(TASK ITEM)
Reproduce the data, keeping every word exactly as it is.

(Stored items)
***

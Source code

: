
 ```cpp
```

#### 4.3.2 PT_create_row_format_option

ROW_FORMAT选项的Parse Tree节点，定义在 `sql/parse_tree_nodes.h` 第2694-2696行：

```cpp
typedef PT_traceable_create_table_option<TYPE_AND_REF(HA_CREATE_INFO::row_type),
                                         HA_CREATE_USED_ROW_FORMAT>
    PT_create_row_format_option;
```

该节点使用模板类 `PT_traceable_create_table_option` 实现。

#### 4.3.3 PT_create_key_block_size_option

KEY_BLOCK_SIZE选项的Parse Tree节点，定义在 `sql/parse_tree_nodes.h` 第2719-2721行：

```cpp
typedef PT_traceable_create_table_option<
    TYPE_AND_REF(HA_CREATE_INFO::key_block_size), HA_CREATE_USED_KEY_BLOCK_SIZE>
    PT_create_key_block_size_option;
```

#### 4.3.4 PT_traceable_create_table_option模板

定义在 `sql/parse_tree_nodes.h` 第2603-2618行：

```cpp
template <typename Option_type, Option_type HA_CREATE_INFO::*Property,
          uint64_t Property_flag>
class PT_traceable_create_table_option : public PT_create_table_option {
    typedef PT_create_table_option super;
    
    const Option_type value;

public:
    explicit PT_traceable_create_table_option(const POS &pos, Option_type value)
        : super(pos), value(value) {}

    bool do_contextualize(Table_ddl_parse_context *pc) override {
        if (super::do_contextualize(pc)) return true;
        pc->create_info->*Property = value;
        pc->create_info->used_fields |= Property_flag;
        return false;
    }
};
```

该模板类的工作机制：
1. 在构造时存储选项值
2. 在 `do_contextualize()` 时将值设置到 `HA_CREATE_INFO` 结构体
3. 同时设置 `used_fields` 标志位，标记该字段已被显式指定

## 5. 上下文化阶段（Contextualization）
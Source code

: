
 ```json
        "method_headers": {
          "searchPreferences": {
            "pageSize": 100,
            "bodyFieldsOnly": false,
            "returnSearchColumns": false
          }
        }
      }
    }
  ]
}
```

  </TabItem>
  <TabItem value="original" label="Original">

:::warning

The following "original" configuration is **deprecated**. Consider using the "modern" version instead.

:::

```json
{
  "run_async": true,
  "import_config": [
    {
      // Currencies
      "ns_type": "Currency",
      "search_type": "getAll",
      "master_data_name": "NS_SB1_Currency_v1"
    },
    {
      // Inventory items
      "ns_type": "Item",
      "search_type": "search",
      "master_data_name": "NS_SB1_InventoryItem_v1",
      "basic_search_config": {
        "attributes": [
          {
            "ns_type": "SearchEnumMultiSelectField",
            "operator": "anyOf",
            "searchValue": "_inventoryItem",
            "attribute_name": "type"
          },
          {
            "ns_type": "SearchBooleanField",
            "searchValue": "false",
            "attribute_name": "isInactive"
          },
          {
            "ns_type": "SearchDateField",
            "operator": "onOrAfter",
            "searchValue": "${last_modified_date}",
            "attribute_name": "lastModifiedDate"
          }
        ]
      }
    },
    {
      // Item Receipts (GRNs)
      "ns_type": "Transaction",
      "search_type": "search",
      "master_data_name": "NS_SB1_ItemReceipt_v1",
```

***

(RESPONSE BOX)
Source code

:
 ```cpp
```

#### 4.3.2 PT_create_row_format_option

ROW_FORMAT选项的Parse Tree节点，定义在 `sql/parse_tree_nodes.h` 第2694-2696行：

```cpp
typedef PT_traceable_create_table_option<TYPE_AND_REF(HA_CREATE_INFO::row_type),
                                         HA_CREATE_USED_ROW_FORMAT>
    PT_create_row_format_option;
```

该节点使用模板类 `PT_traceable_create_table_option` 实现。

#### 4.3.3 PT_create_key_block_size_option

KEY_BLOCK_SIZE选项的Parse Tree节点，定义在 `sql/parse_tree_nodes.h` 第2719-2721行：

```cpp
typedef PT_traceable_create_table_option<
    TYPE_AND_REF(HA_CREATE_INFO::key_block_size), HA_CREATE_USED_KEY_BLOCK_SIZE>
    PT_create_key_block_size_option;
```

#### 4.3.4 PT_traceable_create_table_option模板

定义在 `sql/parse_tree_nodes.h` 第2603-2618行：

```cpp
template <typename Option_type, Option_type HA_CREATE_INFO::*Property,
          uint64_t Property_flag>
class PT_traceable_create_table_option : public PT_create_table_option {
    typedef PT_create_table_option super;
    
    const Option_type value;

public:
    explicit PT_traceable_create_table_option(const POS &pos, Option_type value)
        : super(pos), value(value) {}

    bool do_contextualize(Table_ddl_parse_context *pc) override {
        if (super::do_contextualize(pc)) return true;
        pc->create_info->*Property = value;
        pc->create_info->used_fields |= Property_flag;
        return false;
    }
};
```

该模板类的工作机制：
1. 在构造时存储选项值
2. 在 `do_contextualize()` 时将值设置到 `HA_CREATE_INFO` 结构体
3. 同时设置 `used_fields` 标志位，标记该字段已被显式指定

## 5. 上下文化阶段（Contextualization）
Source code

:
 ```json
        "method_headers": {
          "searchPreferences": {
            "pageSize": 100,
            "bodyFieldsOnly": false,
            "returnSearchColumns": false
          }
        }
      }
    }
  ]
}
```

  </TabItem>
  <TabItem value="original" label="Original">

:::warning

The following "original" configuration is **deprecated**. Consider using the "modern" version instead.

:::

```json
{
  "run_async": true,
  "import_config": [
    {
      // Currencies
      "ns_type": "Currency",
      "search_type": "getAll",
      "master_data_name": "NS_SB1_Currency_v1"
    },
    {
      // Inventory items
      "ns_type": "Item",
      "search_type": "search",
      "master_data_name": "NS_SB1_InventoryItem_v1",
      "basic_search_config": {
        "attributes": [
          {
            "ns_type": "SearchEnumMultiSelectField",
            "operator": "anyOf",
            "searchValue": "_inventoryItem",
            "attribute_name": "type"
          },
          {
            "ns_type": "SearchBooleanField",
            "searchValue": "false",
            "attribute_name": "isInactive"
          },
          {
            "ns_type": "SearchDateField",
            "operator": "onOrAfter",
            "searchValue": "${last_modified_date}",
            "attribute_name": "lastModifiedDate"
          }
        ]
      }
    },
    {
      // Item Receipts (GRNs)
      "ns_type": "Transaction",
      "search_type": "search",
      "master_data_name": "NS_SB1_ItemReceipt_v1",
```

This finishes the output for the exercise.